Grève générale en Guadeloupe contre la vie chère
Environ 8.000 manifestants selon la préfecture, plus de 10.000 selon des journalistes sur place, ont parcouru les rues de Pointe-à-Pitre samedi, au cinquième jour de la la grève générale “contre la vie chère” qui paralyse la Guadeloupe depuis mardi. Tout au long d’un parcours de plusieurs kilomètres, les manifestants scandaient en chantant “La Gwadloup sé tan nou, la Gwadloup a pa ta yo : yo péké fè sa yo vlé an péyi an-nou” (La Guadeloupe nous appartient, elle ne leur appartient pas : ils ne feront pas ce qu’ils veulent dans notre pays). Aucun incident n’a été signalé. Le Collectif contre l’exploitation outrancière (“Lyannaj kont pwofitasyon”, LKP) qui regroupe la quasi-totalité des syndicats insulaires ainsi que des partis politiques et associations culturelles, a accepté de participer samedi après-midi à une table ronde organisée par le préfet, Nicolas Desforges. Les présidents des Conseils régional et général, les parlementaires et le patronat local ont confirmé leur participation à cette première prise de contact depuis le début de la grève générale organisée par le LKP.
France Infos, 24 janvier 2009
Depuis mardi 20 janvier, la Guadeloupe vit au rythme d’une grève générale initiée par un collectif d’une cinquantaine d’organisations syndicales, politiques et culturelles qui, au nom de la lutte “contre la vie chère”, a établi un programme de 120 revendications.
Les 115 stations-service de l’île sont fermées. Des écoles, magasins et centres commerciaux sont fermés. Des services publics ne sont plus assurés, du ramassage des ordures aux transports routiers de voyageurs. Des délestages privent d’électricité, deux heures durant, des tranches de 20 000 abonnés non prévenus. Des coupures d’eau sont engendrées, selon la Générale des eaux, par “des actes de malveillance perpétrés sur le réseau“.
Le cahier de revendications du “Lyannaj kont pwofitasyon” (Collectif contre l’exploitation outrancière) réclame notamment “un relèvement immédiat et conséquent d’au moins 200 euros des bas salaires, des retraites et des minima sociaux“, celui du smic et “des salaires du secteur privé, des traitements de la fonction publique, du minimum vieillesse, des minima sociaux“, “un salaire minimum guadeloupéen calculé sur le coût réel de la vie en Guadeloupe“, une “baisse significative de toutes les taxes et marges sur les produits de première nécessité et les transports” et “des taux de la taxe sur les carburants“, la “suppression de la taxation des produits locaux“, le “gel des loyers pour une période indéterminée“, “l’arrêt des saisies immobilières des propriétés des guadeloupéens et la restitution des biens“.
Au total, ce sont 120 revendications dont le Collectif exige qu’elles soient négociées “en un seul lieu” avec “l’Etat, les collectivités territoriales majeures et le patronat” local. Pour Willy Angèle, président de la fédération locale du Medef, “les problèmes de société ne se règlent ni dans la rue ni par décret“.

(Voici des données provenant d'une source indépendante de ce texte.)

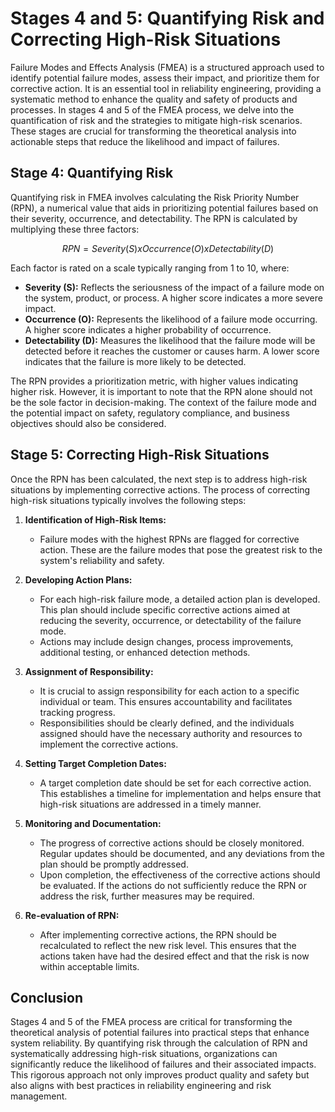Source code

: # Stages 4 and 5: Quantifying Risk and Correcting High-Risk Situations

Failure Modes and Effects Analysis (FMEA) is a structured approach used to identify potential failure modes, assess their impact, and prioritize them for corrective action. It is an essential tool in reliability engineering, providing a systematic method to enhance the quality and safety of products and processes. In stages 4 and 5 of the FMEA process, we delve into the quantification of risk and the strategies to mitigate high-risk scenarios. These stages are crucial for transforming the theoretical analysis into actionable steps that reduce the likelihood and impact of failures.

## Stage 4: Quantifying Risk

Quantifying risk in FMEA involves calculating the Risk Priority Number (RPN), a numerical value that aids in prioritizing potential failures based on their severity, occurrence, and detectability. The RPN is calculated by multiplying these three factors:

$$ RPN = Severity (S) x Occurrence (O) x Detectability (D) $$

Each factor is rated on a scale typically ranging from 1 to 10, where:

- **Severity (S):** Reflects the seriousness of the impact of a failure mode on the system, product, or process. A higher score indicates a more severe impact.
- **Occurrence (O):** Represents the likelihood of a failure mode occurring. A higher score indicates a higher probability of occurrence.
- **Detectability (D):** Measures the likelihood that the failure mode will be detected before it reaches the customer or causes harm. A lower score indicates that the failure is more likely to be detected.

The RPN provides a prioritization metric, with higher values indicating higher risk. However, it is important to note that the RPN alone should not be the sole factor in decision-making. The context of the failure mode and the potential impact on safety, regulatory compliance, and business objectives should also be considered.

## Stage 5: Correcting High-Risk Situations

Once the RPN has been calculated, the next step is to address high-risk situations by implementing corrective actions. The process of correcting high-risk situations typically involves the following steps:

1. **Identification of High-Risk Items:**
   - Failure modes with the highest RPNs are flagged for corrective action. These are the failure modes that pose the greatest risk to the system's reliability and safety.

2. **Developing Action Plans:**
   - For each high-risk failure mode, a detailed action plan is developed. This plan should include specific corrective actions aimed at reducing the severity, occurrence, or detectability of the failure mode.
   - Actions may include design changes, process improvements, additional testing, or enhanced detection methods.

3. **Assignment of Responsibility:**
   - It is crucial to assign responsibility for each action to a specific individual or team. This ensures accountability and facilitates tracking progress.
   - Responsibilities should be clearly defined, and the individuals assigned should have the necessary authority and resources to implement the corrective actions.

4. **Setting Target Completion Dates:**
   - A target completion date should be set for each corrective action. This establishes a timeline for implementation and helps ensure that high-risk situations are addressed in a timely manner.

5. **Monitoring and Documentation:**
   - The progress of corrective actions should be closely monitored. Regular updates should be documented, and any deviations from the plan should be promptly addressed.
   - Upon completion, the effectiveness of the corrective actions should be evaluated. If the actions do not sufficiently reduce the RPN or address the risk, further measures may be required.

6. **Re-evaluation of RPN:**
   - After implementing corrective actions, the RPN should be recalculated to reflect the new risk level. This ensures that the actions taken have had the desired effect and that the risk is now within acceptable limits.

## Conclusion

Stages 4 and 5 of the FMEA process are critical for transforming the theoretical analysis of potential failures into practical steps that enhance system reliability. By quantifying risk through the calculation of RPN and systematically addressing high-risk situations, organizations can significantly reduce the likelihood of failures and their associated impacts. This rigorous approach not only improves product quality and safety but also aligns with best practices in reliability engineering and risk management.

Mais les très activistes, centrales syndicales indépendantistes UGTG (51,67 % des voix aux prud’homales) et CTU (8,57 %) et la plus modérée CGTG (19,83 %), dirigée par un militant trotskiste, ont réussi à fédérer FO et la CFDT (7,24 % et 5,35 %), la CFTC et l’UNSA (3,61 % et 2,16 %), la FSU (1,41 %) et les syndicats d’enseignants, l’ensemble des syndicats de paysans producteurs de cannes à sucre, le PC guadeloupéen et les Verts, en s’adjoignant environnementalistes et associations de “carnavaliers” identitaires.
Les présidents des conseils général et régional, le député (PS) Victorin Lurel et le sénateur (app. PS) Jacques Gillot, craignent que les préalables de négociation posés par le Collectif ne traduisent une volonté de “marginaliser les élus” et de faire avancer des revendications statutaire qu’eux-mêmes renvoient à un futur lointain ou n’envisagent qu’à pas comptés.